On the flight down here, there was a moment when I felt myself move mentally from "leaving home" to "going home". It felt strange, but good. Today, when I walked west down Mariscal Foch toward the center of the tourist district, I met the second phase of this transition, and found myself feeling physically linked to this place. I looked up to the mountains that loom over the western side of the city and the Spanish word "ubicarse" came to mind -- to locate oneself, to know where you are. I knew where I was, and that felt good.
My grand plan for the day was to sit for an hour or two at a cafe for a snack and coffee or water and people watch and write and maybe knit. Alas, Quito had another plan. I went to the Coffee Tree, a cafe in the tourist district recommended by a colleague. Normally, these aren't the types of places I hang out when I'm living in a place. I never spent a lot of time in the Inner Harbor or the cheesy "cultural centers" in Kenya. However, I'm new here, and this place was recommended, and I thought that I could muse on the role of tourism in development and cultural exchange. So there I sat, peacefully, surrounded by chill tourists. I ordered an empanada and some water and started to write. No sooner did I get my empanada and get into my book than a bunch of street musicians in black tights showed up. They were loud and mediocre.
I knew that I should have been supportive of them, doing their best to share their culture's music with tourists and make a buck off it, but they were not good at all.
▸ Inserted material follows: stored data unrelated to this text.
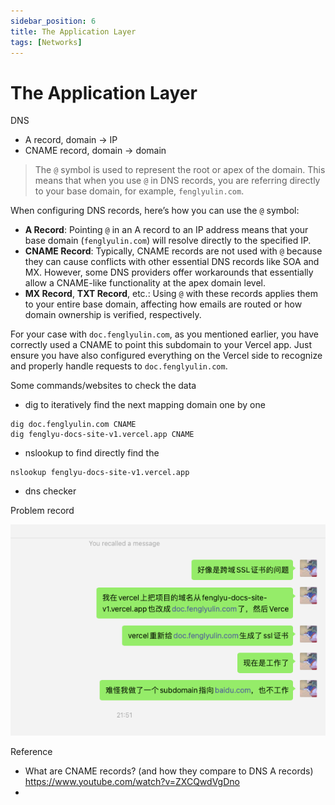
 ```yaml
---
sidebar_position: 6
title: The Application Layer
tags: [Networks]
---
```




# The Application Layer

DNS

- A record, domain -> IP
- CNAME record, domain -> domain

> The `@` symbol is used to represent the root or apex of the domain. This means that when you use `@` in DNS records, you are referring directly to your base domain, for example, `fenglyulin.com`.



When configuring DNS records, here’s how you can use the `@` symbol:

- **A Record**: Pointing `@` in an A record to an IP address means that your base domain (`fenglyulin.com`) will resolve directly to the specified IP.
- **CNAME Record**: Typically, CNAME records are not used with `@` because they can cause conflicts with other essential DNS records like SOA and MX. However, some DNS providers offer workarounds that essentially allow a CNAME-like functionality at the apex domain level.
- **MX Record**, **TXT Record**, etc.: Using `@` with these records applies them to your entire base domain, affecting how emails are routed or how domain ownership is verified, respectively.

For your case with `doc.fenglyulin.com`, as you mentioned earlier, you have correctly used a CNAME to point this subdomain to your Vercel app. Just ensure you have also configured everything on the Vercel side to recognize and properly handle requests to `doc.fenglyulin.com`.



Some commands/websites to check the data

- dig to iteratively find the next mapping domain one by one

```
dig doc.fenglyulin.com CNAME
dig fenglyu-docs-site-v1.vercel.app CNAME
```

- nslookup to find directly find the 

```
nslookup fenglyu-docs-site-v1.vercel.app
```

- dns checker







Problem record

![image-20240429220817851](./240429-05-application-layer.assets/image-20240429220817851.png)



Reference

- What are CNAME records? (and how they compare to DNS A records) https://www.youtube.com/watch?v=ZXCQwdVgDno
-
All I wanted was a quiet sit at a cafe, and instead I got these jokers. I couldn't even think, because one of them was about a foot away from me, strumming loudly on a poorly tuned guitar and singing everything but the correct notes. So, I got the check, and decided to walk until I found another good place to stop.
I didn't find any other little cafe on my trek, but I did get to see more of the city. Through the Parque Ejido and its artisan market, to the Parque la Alameda with its paddle boats and jungle gyms, toward the old town. Old town is interesting in its way, but not the best place for walking, really. The sidewalks are narrow and full of people bustling about. The store fronts are not meant for tourists, and mostly sell cheap imported products or questionable food to locals. The traffic is horrible. But it is all made better by the beautiful colonial architecture. I found Quito's old town to be strange in comparison with similar sections of other cities. usually, these places are bursting to the seams with cheesy tourist stuff or expensive restaurants, cafes, and high-end bars. Lima was like this, and frankly, I loved it. I don't mind mixing it up with the peeps on occasion, but the cheap and tacky stores don't do justice to the elaborate and well-restored buildings they inhabit.
I admit that I didn't make it all the way to the heart of the old town, the Plaza Grande. I got tired, it was a long walk, and my lungs still aren't up to the altitude. So, I grabbed a cab and came home to the peace and quiet of my lovely apartment in Apartamentos Los Quipus in the La Floresta district.